*** Opening DATA SUPPLIED ***
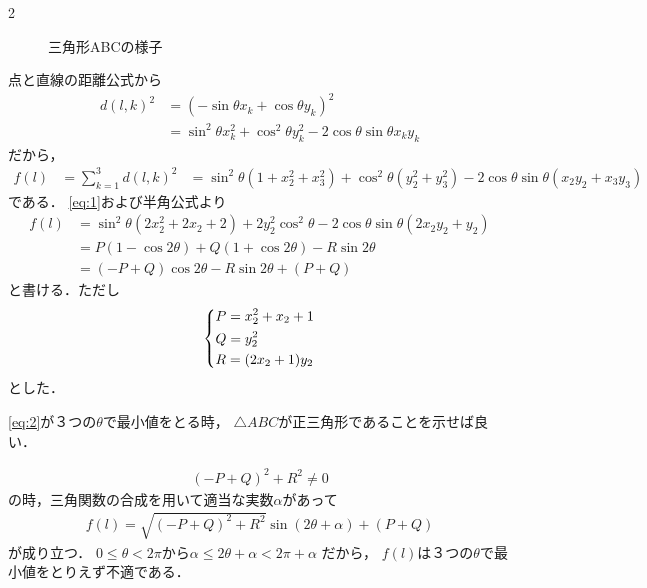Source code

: \documentclass[../../main.tex]{subfiles}
\begin{document}
\begin{multicols}{2}
\begin{figure}[H]
    \caption{三角形ABCの様子}
    \label{1993-2:fig:1}
  \end{figure}

  点と直線の距離公式から
  \begin{align}
    d(l,k)^2
    & = (-\sin\theta x_k+\cos\theta y_k)^2                                  \\
    & = \sin^2\theta x_k^2+\cos^2\theta y_k^2-2\cos\theta \sin\theta x_ky_k
  \end{align}
  だから，
  \begin{align}
    f(l)
    & = \sum_{k=1}^3 d(l,k)^2
    & = \sin^2\theta(1+x_2^2+x_3^2) + \cos^2\theta (y_2^2+y_3^2) - 2\cos\theta\sin\theta (x_2y_2+x_3y_3)
  \end{align}
  である．
  \cref{eq:1}および半角公式より
  \begin{align}
    f(l)
    & = \sin^2\theta (2x_2^2+2x_2+2) + 2y_2^2\cos^2\theta - 2\cos\theta\sin\theta(2x_2y_2+y_2) \\
    & = P(1-\cos2\theta) + Q(1+\cos2\theta) - R\sin2\theta                                     \\
    & = (-P+Q)\cos2\theta - R\sin2\theta + (P+Q) \label{eq:2}
  \end{align}
  と書ける．ただし
  \begin{align}
    \begin{dcases}
      P=x_2^2+x_2+1 \\
      Q=y_2^2       \\
      R=(2x_2+1)y_2
    \end{dcases} \label{eq:3}
  \end{align}
  とした．

  \cref{eq:2}が３つの$\theta$で最小値をとる時，
  $\triangle ABC$が正三角形であることを示せば良い．

  \begin{align}
    (-P+Q)^2+R^2 \neq 0
  \end{align}
  の時，三角関数の合成を用いて適当な実数$\alpha$があって
  \begin{align}
    f(l) = \sqrt{(-P+Q)^2+R^2} \sin(2\theta+\alpha) + (P+Q)
  \end{align}
  が成り立つ．
  $0 \le \theta < 2\pi$から$\alpha \le 2\theta+\alpha < 2\pi+\alpha$ だから，
  $f(l)$は３つの$\theta$で最小値をとりえず不適である．


\end{multicols}
\end{document}
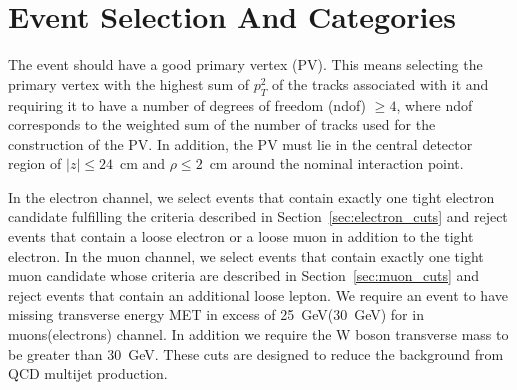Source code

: \section{Event Selection And Categories}
\label{sec:evtSelCat}
The event should have a good primary vertex (PV). This means selecting
the primary vertex with the highest sum of $p_{T}^2$ of the tracks
associated with it and requiring it to have a number of degrees of
freedom (ndof) $\ge 4$, where ndof corresponds to the weighted sum of
the number of tracks used for the construction of the PV. In addition,
the PV must lie in the central detector region of $|z| \le 24$~cm
and $\rho \le 2$~cm around the nominal interaction point.


\par
In the electron channel, we select events that contain exactly one
tight electron candidate fulfilling the criteria described in
Section~\ref{sec:electron_cuts} and reject events that contain a
loose electron or a loose muon in addition to the tight electron. 
In the muon channel, we select events that contain exactly one
tight muon candidate whose criteria are described in
Section~\ref{sec:muon_cuts} and reject events that contain an
additional loose lepton.
We require an event to have missing transverse energy
MET in excess of 25~GeV(30~GeV) for in muons(electrons) channel.
In addition we require the W boson transverse mass to be greater than 30~GeV.  These cuts are designed to reduce the background
from QCD multijet production.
*** Closing DATA SUPPLIED ***
> **WORK TO BE COMPLETED**
All of the entries above need to be transcribed exactly, except for the pictures.

> **EXERCISE SOLUTION**
Source code

: \documentclass[../../main.tex]{subfiles}
\begin{document}
\begin{multicols}{2}
\begin{figure}[H]
    \caption{三角形ABCの様子}
    \label{1993-2:fig:1}
  \end{figure}

  点と直線の距離公式から
  \begin{align}
    d(l,k)^2
    & = (-\sin\theta x_k+\cos\theta y_k)^2                                  \\
    & = \sin^2\theta x_k^2+\cos^2\theta y_k^2-2\cos\theta \sin\theta x_ky_k
  \end{align}
  だから，
  \begin{align}
    f(l)
    & = \sum_{k=1}^3 d(l,k)^2
    & = \sin^2\theta(1+x_2^2+x_3^2) + \cos^2\theta (y_2^2+y_3^2) - 2\cos\theta\sin\theta (x_2y_2+x_3y_3)
  \end{align}
  である．
  \cref{eq:1}および半角公式より
  \begin{align}
    f(l)
    & = \sin^2\theta (2x_2^2+2x_2+2) + 2y_2^2\cos^2\theta - 2\cos\theta\sin\theta(2x_2y_2+y_2) \\
    & = P(1-\cos2\theta) + Q(1+\cos2\theta) - R\sin2\theta                                     \\
    & = (-P+Q)\cos2\theta - R\sin2\theta + (P+Q) \label{eq:2}
  \end{align}
  と書ける．ただし
  \begin{align}
    \begin{dcases}
      P=x_2^2+x_2+1 \\
      Q=y_2^2       \\
      R=(2x_2+1)y_2
    \end{dcases} \label{eq:3}
  \end{align}
  とした．

  \cref{eq:2}が３つの$\theta$で最小値をとる時，
  $\triangle ABC$が正三角形であることを示せば良い．

  \begin{align}
    (-P+Q)^2+R^2 \neq 0
  \end{align}
  の時，三角関数の合成を用いて適当な実数$\alpha$があって
  \begin{align}
    f(l) = \sqrt{(-P+Q)^2+R^2} \sin(2\theta+\alpha) + (P+Q)
  \end{align}
  が成り立つ．
  $0 \le \theta < 2\pi$から$\alpha \le 2\theta+\alpha < 2\pi+\alpha$ だから，
  $f(l)$は３つの$\theta$で最小値をとりえず不適である．


\end{multicols}
\end{document}
Source code

: \section{Event Selection And Categories}
\label{sec:evtSelCat}
The event should have a good primary vertex (PV). This means selecting
the primary vertex with the highest sum of $p_{T}^2$ of the tracks
associated with it and requiring it to have a number of degrees of
freedom (ndof) $\ge 4$, where ndof corresponds to the weighted sum of
the number of tracks used for the construction of the PV. In addition,
the PV must lie in the central detector region of $|z| \le 24$~cm
and $\rho \le 2$~cm around the nominal interaction point.


\par
In the electron channel, we select events that contain exactly one
tight electron candidate fulfilling the criteria described in
Section~\ref{sec:electron_cuts} and reject events that contain a
loose electron or a loose muon in addition to the tight electron. 
In the muon channel, we select events that contain exactly one
tight muon candidate whose criteria are described in
Section~\ref{sec:muon_cuts} and reject events that contain an
additional loose lepton.
We require an event to have missing transverse energy
MET in excess of 25~GeV(30~GeV) for in muons(electrons) channel.
In addition we require the W boson transverse mass to be greater than 30~GeV.  These cuts are designed to reduce the background
from QCD multijet production.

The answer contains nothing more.